Avatar

Guest Blogger: Manan Trivedi, Big Data Solution Architect

Apache Hadoop started as a framework to store and process very large data sets in a distributed manner in a cost-effective way. Initially, this distributed data processing was limited to batch processing only. More recently, tools have been developed that extend the power of Hadoop big data processing directly into the realm of decision support systems or for a Data Warehouse. Decision support systems (DSS) are the beating heart of an efficient organization. In recent years, the explosion of data has strained traditional decision support systems with enterprises looking beyond traditional data warehouse for their needs.

We are pleased to announce the first ever fully audited result of the complete TPC-DS benchmark on Hadoop with Cisco UCS. This is the first time we have a fully audited result of the complete TPC-DS benchmark on big data with Hadoop. The benchmark results have been published and are available on the TPC website.

Recognizing the crucial role decision support systems play in today’s organizations, the Transaction Processing Performance Council (TPC) developed the TPC-DS benchmark to provide the industry with relevant, objective, verifiable and vendor-neutral performance data.

TPC-DS has been extensively referenced, more than 900 times. Hundreds of publications have been written by academia and industry on various aspects of the workloads leading to innovation, better performance and lower price per performance systems. Also, some vendors have published, only in blogs, cherry-picking performance measures of a small subset of the full TPC-DS benchmark, or with many modifications to the queries. There has been no fully audited TPC-DS benchmark published so far.

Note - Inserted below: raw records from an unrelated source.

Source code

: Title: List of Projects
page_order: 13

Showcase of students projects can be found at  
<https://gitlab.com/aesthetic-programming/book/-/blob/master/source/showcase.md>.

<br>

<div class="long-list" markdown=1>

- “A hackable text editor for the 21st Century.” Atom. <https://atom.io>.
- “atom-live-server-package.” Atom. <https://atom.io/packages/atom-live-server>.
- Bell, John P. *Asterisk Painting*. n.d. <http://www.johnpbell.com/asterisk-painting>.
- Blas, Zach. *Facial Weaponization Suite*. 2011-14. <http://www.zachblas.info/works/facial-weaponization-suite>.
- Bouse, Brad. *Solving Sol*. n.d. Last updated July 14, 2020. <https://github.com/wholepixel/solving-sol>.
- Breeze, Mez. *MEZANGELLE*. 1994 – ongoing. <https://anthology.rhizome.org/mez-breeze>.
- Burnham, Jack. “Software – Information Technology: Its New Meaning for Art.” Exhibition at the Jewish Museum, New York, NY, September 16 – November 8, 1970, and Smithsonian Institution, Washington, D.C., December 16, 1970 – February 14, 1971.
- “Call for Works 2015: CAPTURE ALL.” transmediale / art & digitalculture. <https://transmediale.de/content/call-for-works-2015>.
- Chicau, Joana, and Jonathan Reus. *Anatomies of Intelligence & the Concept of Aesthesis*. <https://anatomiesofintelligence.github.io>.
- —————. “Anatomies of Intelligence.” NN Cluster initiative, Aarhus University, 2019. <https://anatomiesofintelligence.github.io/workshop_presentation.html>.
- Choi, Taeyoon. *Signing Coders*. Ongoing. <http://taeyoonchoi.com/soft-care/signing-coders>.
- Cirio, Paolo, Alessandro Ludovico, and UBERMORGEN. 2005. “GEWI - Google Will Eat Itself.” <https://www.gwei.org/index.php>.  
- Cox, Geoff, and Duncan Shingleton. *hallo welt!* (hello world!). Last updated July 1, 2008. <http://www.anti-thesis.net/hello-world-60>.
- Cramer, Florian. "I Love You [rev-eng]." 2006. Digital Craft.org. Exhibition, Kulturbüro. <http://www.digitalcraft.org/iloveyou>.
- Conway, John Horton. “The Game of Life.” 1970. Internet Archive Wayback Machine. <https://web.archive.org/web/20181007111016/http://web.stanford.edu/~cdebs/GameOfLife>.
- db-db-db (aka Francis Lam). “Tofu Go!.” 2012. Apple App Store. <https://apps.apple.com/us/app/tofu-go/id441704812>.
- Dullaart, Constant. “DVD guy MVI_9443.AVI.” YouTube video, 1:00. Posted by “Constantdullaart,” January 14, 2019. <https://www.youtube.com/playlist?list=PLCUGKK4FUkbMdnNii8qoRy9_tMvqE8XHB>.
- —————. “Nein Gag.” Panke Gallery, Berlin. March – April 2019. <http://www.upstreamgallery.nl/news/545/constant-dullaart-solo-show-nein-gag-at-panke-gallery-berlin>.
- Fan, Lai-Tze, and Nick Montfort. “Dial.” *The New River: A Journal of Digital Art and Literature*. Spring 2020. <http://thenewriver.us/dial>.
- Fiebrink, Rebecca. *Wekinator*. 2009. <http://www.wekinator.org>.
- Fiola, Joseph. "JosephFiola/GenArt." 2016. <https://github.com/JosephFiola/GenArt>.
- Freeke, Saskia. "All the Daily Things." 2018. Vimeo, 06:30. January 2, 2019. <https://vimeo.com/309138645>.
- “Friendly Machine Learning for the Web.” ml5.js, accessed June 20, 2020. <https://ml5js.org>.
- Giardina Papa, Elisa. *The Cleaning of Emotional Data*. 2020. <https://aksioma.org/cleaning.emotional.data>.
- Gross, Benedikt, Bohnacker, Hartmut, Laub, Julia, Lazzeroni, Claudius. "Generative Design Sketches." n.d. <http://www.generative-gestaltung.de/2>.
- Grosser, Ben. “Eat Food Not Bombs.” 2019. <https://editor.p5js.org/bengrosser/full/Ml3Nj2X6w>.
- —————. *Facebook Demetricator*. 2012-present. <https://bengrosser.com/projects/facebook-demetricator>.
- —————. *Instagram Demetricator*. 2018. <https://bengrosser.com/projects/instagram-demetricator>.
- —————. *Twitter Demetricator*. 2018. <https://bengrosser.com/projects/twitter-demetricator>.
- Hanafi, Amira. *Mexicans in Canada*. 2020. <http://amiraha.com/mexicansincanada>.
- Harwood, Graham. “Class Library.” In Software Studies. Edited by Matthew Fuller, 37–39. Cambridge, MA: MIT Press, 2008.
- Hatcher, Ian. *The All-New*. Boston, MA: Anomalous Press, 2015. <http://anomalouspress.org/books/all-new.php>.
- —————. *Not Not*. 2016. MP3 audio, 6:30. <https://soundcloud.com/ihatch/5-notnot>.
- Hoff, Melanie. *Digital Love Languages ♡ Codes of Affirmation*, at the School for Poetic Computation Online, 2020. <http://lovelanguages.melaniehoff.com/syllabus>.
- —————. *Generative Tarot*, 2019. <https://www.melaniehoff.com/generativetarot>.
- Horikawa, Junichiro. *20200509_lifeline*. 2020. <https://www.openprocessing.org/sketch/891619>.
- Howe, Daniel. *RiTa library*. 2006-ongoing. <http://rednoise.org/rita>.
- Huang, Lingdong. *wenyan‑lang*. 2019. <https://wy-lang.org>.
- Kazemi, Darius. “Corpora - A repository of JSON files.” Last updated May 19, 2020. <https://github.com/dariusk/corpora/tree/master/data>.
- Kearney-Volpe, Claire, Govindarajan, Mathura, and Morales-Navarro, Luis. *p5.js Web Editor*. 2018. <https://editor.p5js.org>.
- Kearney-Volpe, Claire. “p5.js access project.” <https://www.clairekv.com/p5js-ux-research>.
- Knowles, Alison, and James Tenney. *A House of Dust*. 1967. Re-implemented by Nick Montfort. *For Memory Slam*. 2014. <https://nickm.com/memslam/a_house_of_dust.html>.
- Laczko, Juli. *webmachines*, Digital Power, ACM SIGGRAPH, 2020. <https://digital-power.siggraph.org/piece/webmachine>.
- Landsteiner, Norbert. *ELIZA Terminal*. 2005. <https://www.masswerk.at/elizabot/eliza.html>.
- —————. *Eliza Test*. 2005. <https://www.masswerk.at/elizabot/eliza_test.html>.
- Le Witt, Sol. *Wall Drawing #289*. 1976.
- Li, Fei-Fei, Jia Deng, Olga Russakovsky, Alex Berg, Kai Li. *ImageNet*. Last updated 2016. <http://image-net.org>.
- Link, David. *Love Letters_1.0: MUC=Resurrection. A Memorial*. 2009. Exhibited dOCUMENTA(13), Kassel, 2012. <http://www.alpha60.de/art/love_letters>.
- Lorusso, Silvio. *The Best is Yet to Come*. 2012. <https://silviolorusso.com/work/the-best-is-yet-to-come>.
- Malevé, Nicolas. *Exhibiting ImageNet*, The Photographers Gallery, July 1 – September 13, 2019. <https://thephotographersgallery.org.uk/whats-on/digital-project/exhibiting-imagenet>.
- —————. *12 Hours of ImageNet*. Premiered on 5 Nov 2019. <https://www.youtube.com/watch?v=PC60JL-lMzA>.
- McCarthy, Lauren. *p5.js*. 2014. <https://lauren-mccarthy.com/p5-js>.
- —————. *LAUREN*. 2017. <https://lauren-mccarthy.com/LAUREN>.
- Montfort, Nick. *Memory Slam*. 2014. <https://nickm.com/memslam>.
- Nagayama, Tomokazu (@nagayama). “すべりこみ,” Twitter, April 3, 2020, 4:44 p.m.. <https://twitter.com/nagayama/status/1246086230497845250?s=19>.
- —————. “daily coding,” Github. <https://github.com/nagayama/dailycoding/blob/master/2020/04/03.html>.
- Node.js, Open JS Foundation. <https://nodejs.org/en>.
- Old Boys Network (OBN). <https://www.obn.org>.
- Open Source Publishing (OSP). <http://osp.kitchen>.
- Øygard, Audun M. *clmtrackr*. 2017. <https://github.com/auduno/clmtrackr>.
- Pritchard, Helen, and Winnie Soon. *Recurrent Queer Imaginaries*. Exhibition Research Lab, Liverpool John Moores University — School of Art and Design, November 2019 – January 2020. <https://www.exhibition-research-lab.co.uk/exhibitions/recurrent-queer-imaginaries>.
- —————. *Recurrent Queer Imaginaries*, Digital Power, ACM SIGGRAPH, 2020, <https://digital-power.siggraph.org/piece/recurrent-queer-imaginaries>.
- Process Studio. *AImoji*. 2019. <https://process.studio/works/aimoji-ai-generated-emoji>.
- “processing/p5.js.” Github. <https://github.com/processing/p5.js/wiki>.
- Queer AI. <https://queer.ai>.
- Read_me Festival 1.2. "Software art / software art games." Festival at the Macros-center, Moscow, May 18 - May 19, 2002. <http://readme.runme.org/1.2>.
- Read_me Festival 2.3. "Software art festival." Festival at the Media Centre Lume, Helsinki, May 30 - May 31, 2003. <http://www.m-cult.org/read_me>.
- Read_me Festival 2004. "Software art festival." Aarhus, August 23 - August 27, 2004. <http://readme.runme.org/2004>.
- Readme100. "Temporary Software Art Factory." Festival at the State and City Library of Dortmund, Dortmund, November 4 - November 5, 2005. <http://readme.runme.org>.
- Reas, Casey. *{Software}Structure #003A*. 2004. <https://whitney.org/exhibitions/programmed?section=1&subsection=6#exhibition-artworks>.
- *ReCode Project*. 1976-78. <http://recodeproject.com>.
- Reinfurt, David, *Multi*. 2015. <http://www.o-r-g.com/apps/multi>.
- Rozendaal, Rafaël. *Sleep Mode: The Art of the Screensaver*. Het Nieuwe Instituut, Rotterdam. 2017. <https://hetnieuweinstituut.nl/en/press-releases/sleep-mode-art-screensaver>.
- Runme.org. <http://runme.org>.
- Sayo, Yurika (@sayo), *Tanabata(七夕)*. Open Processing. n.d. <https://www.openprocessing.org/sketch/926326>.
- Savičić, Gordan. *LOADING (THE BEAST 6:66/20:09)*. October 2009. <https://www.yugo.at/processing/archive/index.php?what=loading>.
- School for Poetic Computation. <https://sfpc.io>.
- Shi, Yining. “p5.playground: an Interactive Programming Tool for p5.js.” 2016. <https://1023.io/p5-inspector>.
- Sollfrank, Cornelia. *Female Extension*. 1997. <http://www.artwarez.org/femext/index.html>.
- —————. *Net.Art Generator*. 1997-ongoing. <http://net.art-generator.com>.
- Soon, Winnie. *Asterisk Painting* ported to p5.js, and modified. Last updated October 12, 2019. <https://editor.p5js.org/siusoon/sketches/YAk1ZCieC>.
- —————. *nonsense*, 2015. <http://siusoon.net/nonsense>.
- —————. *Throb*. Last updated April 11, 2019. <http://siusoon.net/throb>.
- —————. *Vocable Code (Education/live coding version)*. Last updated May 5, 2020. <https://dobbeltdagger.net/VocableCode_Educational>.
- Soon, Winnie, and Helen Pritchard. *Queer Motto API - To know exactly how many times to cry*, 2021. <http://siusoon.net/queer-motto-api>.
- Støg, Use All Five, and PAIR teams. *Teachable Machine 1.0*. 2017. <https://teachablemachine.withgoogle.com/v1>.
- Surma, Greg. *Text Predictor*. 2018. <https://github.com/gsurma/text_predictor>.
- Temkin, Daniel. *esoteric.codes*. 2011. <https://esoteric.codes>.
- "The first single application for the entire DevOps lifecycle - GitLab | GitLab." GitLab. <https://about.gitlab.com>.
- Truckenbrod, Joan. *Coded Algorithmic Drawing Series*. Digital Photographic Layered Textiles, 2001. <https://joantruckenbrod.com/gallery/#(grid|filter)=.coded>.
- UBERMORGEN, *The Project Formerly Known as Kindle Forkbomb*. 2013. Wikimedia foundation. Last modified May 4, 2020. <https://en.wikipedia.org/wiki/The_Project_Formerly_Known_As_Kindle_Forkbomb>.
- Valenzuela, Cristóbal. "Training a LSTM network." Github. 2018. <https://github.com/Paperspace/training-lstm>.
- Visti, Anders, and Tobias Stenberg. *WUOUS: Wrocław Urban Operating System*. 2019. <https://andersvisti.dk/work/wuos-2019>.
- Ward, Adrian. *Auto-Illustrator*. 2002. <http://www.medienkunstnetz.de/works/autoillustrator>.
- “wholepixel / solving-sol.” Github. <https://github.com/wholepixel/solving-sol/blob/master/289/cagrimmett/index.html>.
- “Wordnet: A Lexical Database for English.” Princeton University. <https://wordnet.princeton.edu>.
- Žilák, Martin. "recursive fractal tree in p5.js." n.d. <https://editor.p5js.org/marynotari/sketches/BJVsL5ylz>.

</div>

The TPC-DS benchmark models key aspects of a decision support system, using 99 queries and well-defined data maintenance functions. The benchmark provides a representative evaluation of performance as a general-purpose decision support system, including: examining large volumes of data, answering real-world business questions via ad-hoc reporting, online analytical processing and data-mining, and database maintenance functions that synchronize with transaction processing systems.

The benchmark result measures query response time in single user mode, query throughput in multi user mode and data maintenance performance for a specified hardware, operating system, and data processing system configuration.

The benchmark was run on Cisco UCS Integrated Infrastructure for Big Data and Analytics, and Transwarp Data Hub v5.1. It achieves, at a 10,000 GB scale factor, a composite query per hour of 1,580,649 QphDS and a price/performance of $0.64 USD / QphDS.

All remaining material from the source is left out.